Tula Kandil

Tula Kandil

Tula Kandil is a Lebanese-born, Italy-based artist whose work emerges from lived experience, memory, and the quiet reconstruction of identity. Born in Lebanon, she left her homeland at seventeen during the civil war and settled in Italy—an early rupture that continues to resonate subtly within her artistic language.

Before dedicating herself fully to painting, Kandil built a life in the pharmaceutical field. Trained as a pharmacist, she later embraced a more holistic path, becoming a herbal pharmacist and opening two para-pharmacy and herbalist stores in Modena. Her work was rooted in care—listening, observing, understanding the delicate balance between body and nature. Yet alongside this structured profession, art remained a persistent inner necessity.

Nearly a decade ago, she chose to close her businesses and turn entirely toward painting. The decision was less a change of direction than a return to something long present. Art became the space where personal history, intuition, and reflection could take form.

Kandil works primarily in mixed media, layering acrylic, gesso, and other materials to create textured surfaces that carry depth and quiet intensity. Her canvases are built gradually, through layering and subtle transformation. Marks remain visible; surfaces hold traces of what came before. The paintings feel constructed yet intimate, as though memory itself were embedded within the material.

Her work moves between figuration and abstraction. Human figures appear frequently, yet they are not defined in detail. They emerge as shadows—elongated presences, softened silhouettes, forms that seem to hover between appearance and disappearance. These figures are not portraits of specific individuals; rather, they suggest emotional states, fragments of memory, or echoes of experience.

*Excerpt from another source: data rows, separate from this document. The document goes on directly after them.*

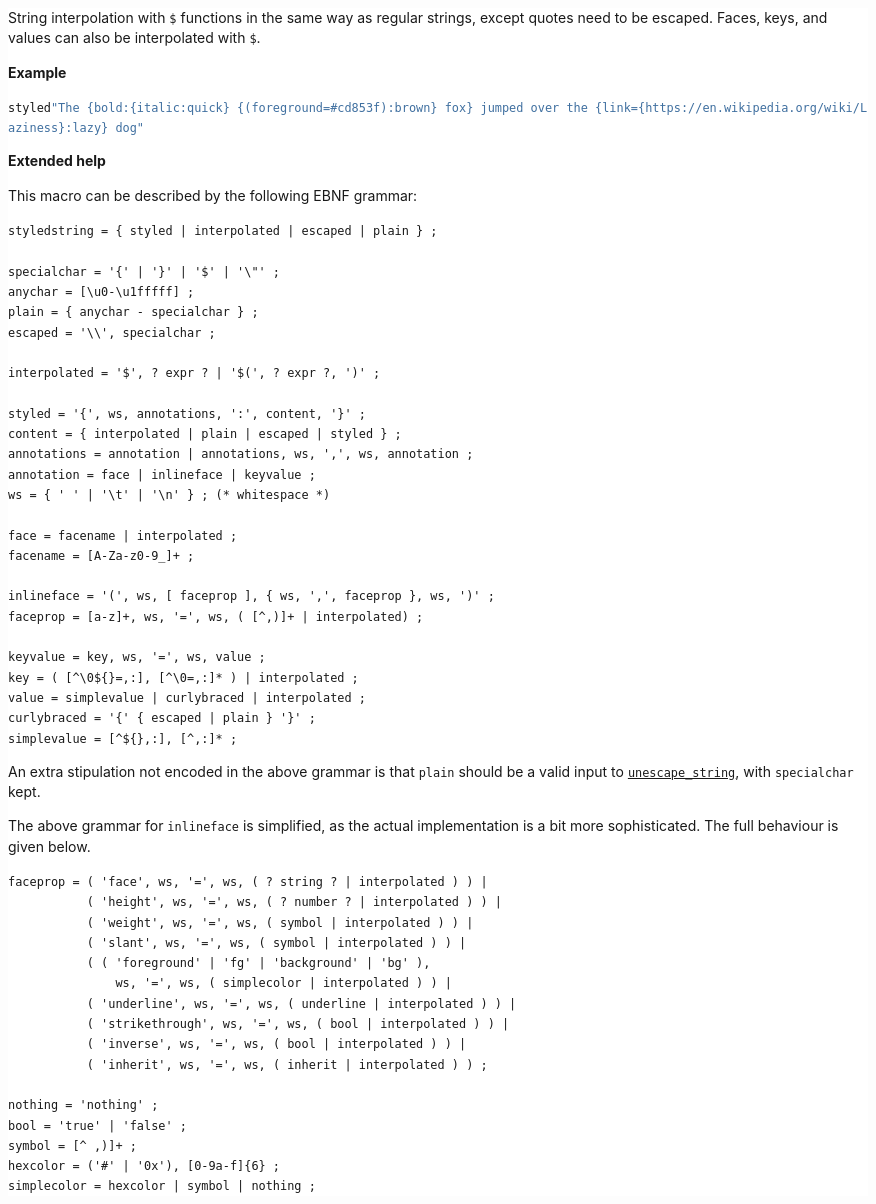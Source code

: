 String interpolation with `$` functions in the same way as regular strings, except quotes need to be escaped. Faces, keys, and values can also be interpolated with `$`.

**Example**

```julia
styled"The {bold:{italic:quick} {(foreground=#cd853f):brown} fox} jumped over the {link={https://en.wikipedia.org/wiki/Laziness}:lazy} dog"
```


**Extended help**

This macro can be described by the following EBNF grammar:

```ebnf
styledstring = { styled | interpolated | escaped | plain } ;

specialchar = '{' | '}' | '$' | '\"' ;
anychar = [\u0-\u1fffff] ;
plain = { anychar - specialchar } ;
escaped = '\\', specialchar ;

interpolated = '$', ? expr ? | '$(', ? expr ?, ')' ;

styled = '{', ws, annotations, ':', content, '}' ;
content = { interpolated | plain | escaped | styled } ;
annotations = annotation | annotations, ws, ',', ws, annotation ;
annotation = face | inlineface | keyvalue ;
ws = { ' ' | '\t' | '\n' } ; (* whitespace *)

face = facename | interpolated ;
facename = [A-Za-z0-9_]+ ;

inlineface = '(', ws, [ faceprop ], { ws, ',', faceprop }, ws, ')' ;
faceprop = [a-z]+, ws, '=', ws, ( [^,)]+ | interpolated) ;

keyvalue = key, ws, '=', ws, value ;
key = ( [^\0${}=,:], [^\0=,:]* ) | interpolated ;
value = simplevalue | curlybraced | interpolated ;
curlybraced = '{' { escaped | plain } '}' ;
simplevalue = [^${},:], [^,:]* ;
```


An extra stipulation not encoded in the above grammar is that `plain` should be a valid input to [`unescape_string`](/base/strings#Base.unescape_string), with `specialchar` kept.

The above grammar for `inlineface` is simplified, as the actual implementation is a bit more sophisticated. The full behaviour is given below.

```ebnf
faceprop = ( 'face', ws, '=', ws, ( ? string ? | interpolated ) ) |
           ( 'height', ws, '=', ws, ( ? number ? | interpolated ) ) |
           ( 'weight', ws, '=', ws, ( symbol | interpolated ) ) |
           ( 'slant', ws, '=', ws, ( symbol | interpolated ) ) |
           ( ( 'foreground' | 'fg' | 'background' | 'bg' ),
               ws, '=', ws, ( simplecolor | interpolated ) ) |
           ( 'underline', ws, '=', ws, ( underline | interpolated ) ) |
           ( 'strikethrough', ws, '=', ws, ( bool | interpolated ) ) |
           ( 'inverse', ws, '=', ws, ( bool | interpolated ) ) |
           ( 'inherit', ws, '=', ws, ( inherit | interpolated ) ) ;

nothing = 'nothing' ;
bool = 'true' | 'false' ;
symbol = [^ ,)]+ ;
hexcolor = ('#' | '0x'), [0-9a-f]{6} ;
simplecolor = hexcolor | symbol | nothing ;

```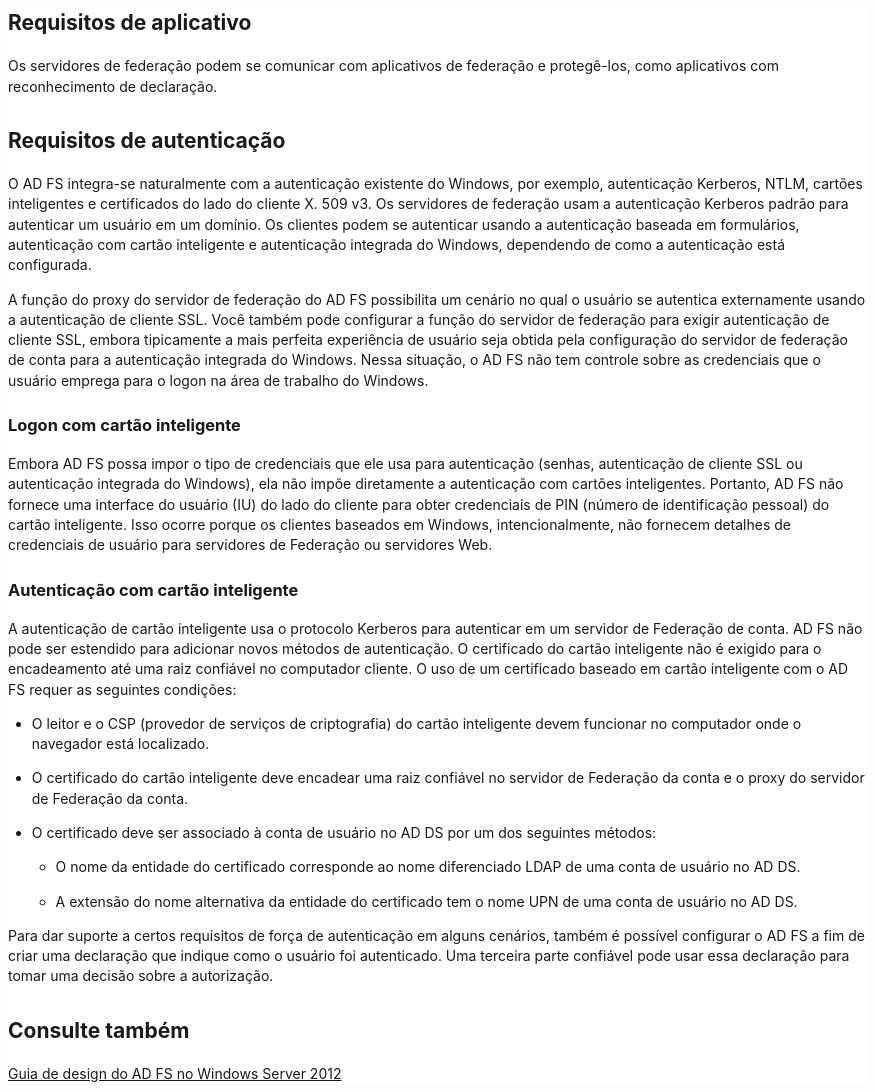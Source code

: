 ## <a name="application-requirements"></a>Requisitos de aplicativo  
Os servidores de federação podem se comunicar com aplicativos de federação e protegê-los, como aplicativos com reconhecimento de declaração.  
  
## <a name="authentication-requirements"></a>Requisitos de autenticação  
O AD FS integra-se naturalmente com a autenticação existente do Windows, por exemplo, autenticação Kerberos, NTLM, cartões inteligentes e certificados do lado do cliente X. 509 v3. Os servidores de federação usam a autenticação Kerberos padrão para autenticar um usuário em um domínio. Os clientes podem se autenticar usando a autenticação baseada em formulários, autenticação com cartão inteligente e autenticação integrada do Windows, dependendo de como a autenticação está configurada.  
  
A função do proxy do servidor de federação do AD FS possibilita um cenário no qual o usuário se autentica externamente usando a autenticação de cliente SSL. Você também pode configurar a função do servidor de federação para exigir autenticação de cliente SSL, embora tipicamente a mais perfeita experiência de usuário seja obtida pela configuração do servidor de federação de conta para a autenticação integrada do Windows. Nessa situação, o AD FS não tem controle sobre as credenciais que o usuário emprega para o logon na área de trabalho do Windows.  
  
### <a name="smart-card-logon"></a>Logon com cartão inteligente  
Embora AD FS possa impor o tipo de credenciais que ele usa para autenticação (senhas, autenticação de cliente SSL ou autenticação integrada do Windows), ela não impõe diretamente a autenticação com cartões inteligentes. Portanto, AD FS não fornece uma interface do usuário (IU) do lado do cliente para obter credenciais de PIN (número de identificação pessoal) do cartão inteligente. Isso ocorre porque os clientes baseados em Windows, intencionalmente, não fornecem detalhes de credenciais de usuário para servidores de Federação ou servidores Web.  
  
### <a name="smart-card-authentication"></a>Autenticação com cartão inteligente  
A autenticação de cartão inteligente usa o protocolo Kerberos para autenticar em um servidor de Federação de conta. AD FS não pode ser estendido para adicionar novos métodos de autenticação. O certificado do cartão inteligente não é exigido para o encadeamento até uma raiz confiável no computador cliente. O uso de um certificado baseado em cartão inteligente com o AD FS requer as seguintes condições:  
  
-   O leitor e o CSP (provedor de serviços de criptografia) do cartão inteligente devem funcionar no computador onde o navegador está localizado.  
  
-   O certificado do cartão inteligente deve encadear uma raiz confiável no servidor de Federação da conta e o proxy do servidor de Federação da conta.  
  
-   O certificado deve ser associado à conta de usuário no AD DS por um dos seguintes métodos:  
  
    -   O nome da entidade do certificado corresponde ao nome diferenciado LDAP de uma conta de usuário no AD DS.  
  
    -   A extensão do nome alternativa da entidade do certificado tem o nome UPN de uma conta de usuário no AD DS.  
  
Para dar suporte a certos requisitos de força de autenticação em alguns cenários, também é possível configurar o AD FS a fim de criar uma declaração que indique como o usuário foi autenticado. Uma terceira parte confiável pode usar essa declaração para tomar uma decisão sobre a autorização.  
  
## <a name="see-also"></a>Consulte também
[Guia de design do AD FS no Windows Server 2012](AD-FS-Design-Guide-in-Windows-Server-2012.md)
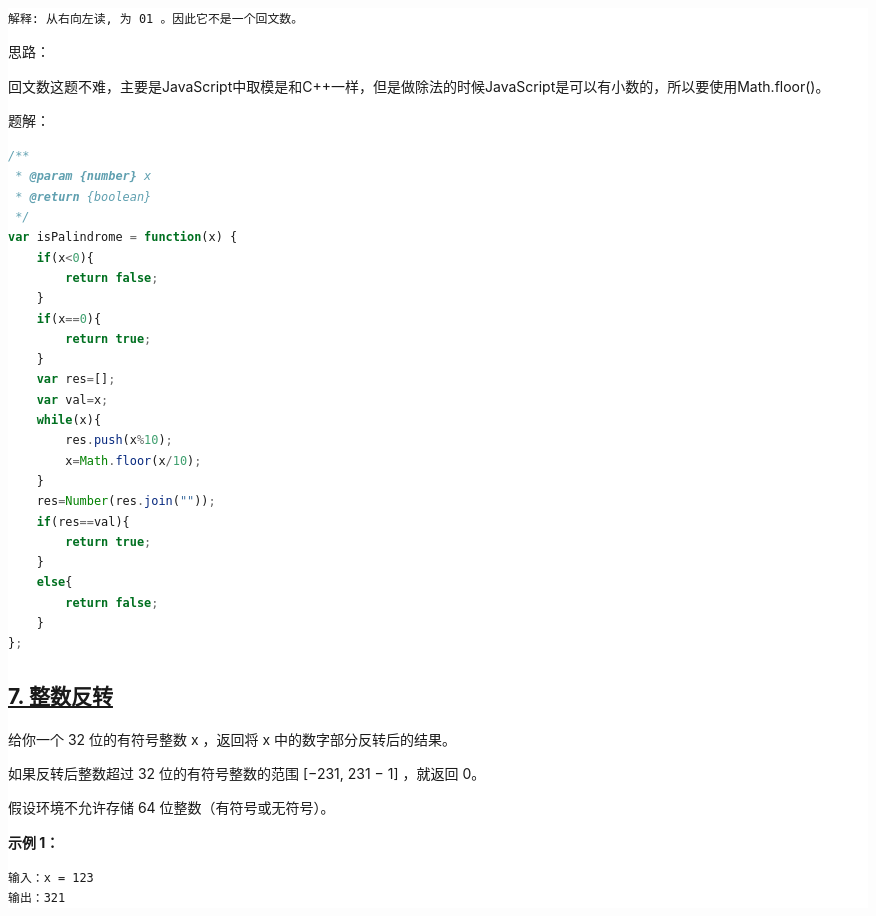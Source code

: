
 ```
解释: 从右向左读, 为 01 。因此它不是一个回文数。
```



思路：

回文数这题不难，主要是JavaScript中取模是和C++一样，但是做除法的时候JavaScript是可以有小数的，所以要使用Math.floor()。



题解：

```js
/**
 * @param {number} x
 * @return {boolean}
 */
var isPalindrome = function(x) {
    if(x<0){
        return false;
    }
    if(x==0){
        return true;
    }
    var res=[];
    var val=x;
    while(x){
        res.push(x%10);
        x=Math.floor(x/10);
    }
    res=Number(res.join(""));
    if(res==val){
        return true;
    }
    else{
        return false;
    }
};
```



## [7. 整数反转](https://leetcode-cn.com/problems/reverse-integer/)

给你一个 32 位的有符号整数 x ，返回将 x 中的数字部分反转后的结果。

如果反转后整数超过 32 位的有符号整数的范围 [−231,  231 − 1] ，就返回 0。

假设环境不允许存储 64 位整数（有符号或无符号）。



**示例 1：**

```
输入：x = 123
输出：321
```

There is a sense of distance in her compositions, but also tenderness. Geometry intersects with fluid gesture. Structured lines coexist with dissolving contours. The figures often seem to inhabit spaces that are both architectural and undefined, as if memory were reconstructing its own environment. This interplay between structure and softness mirrors the experience of displacement—of building a life in a new place while carrying traces of another.

Memory in Kandil’s work is never literal. She does not recount events; she evokes atmospheres. The experience of leaving Lebanon, of adapting, of rebuilding, is present as an undercurrent rather than a subject. The shadowed forms that populate her canvases carry both absence and presence. They are familiar yet indistinct, inviting viewers to recognize something of their own histories within them.

Her years working closely with herbal medicine continue to influence her sensitivity to material and process. There is patience in her approach. Layers are allowed to settle; surfaces evolve over time. She works independently and often develops her practice in series, returning to similar figures and compositional structures as a way of deepening emotional inquiry. Each painting feels like part of a larger internal conversation.

Tula Kandil’s paintings unfold quietly. They do not impose themselves; they invite closeness. Within textured layers and shadowed silhouettes, she creates spaces where fragility and resilience coexist. Her work reflects an ongoing dialogue between past and present, loss and reconstruction, visibility and concealment.

Rooted in personal history yet open to shared interpretation, Kandil’s practice offers a contemplative and sensitive exploration of what remains with us—how memory lingers, how identity shifts, and how presence can be expressed even through shadow.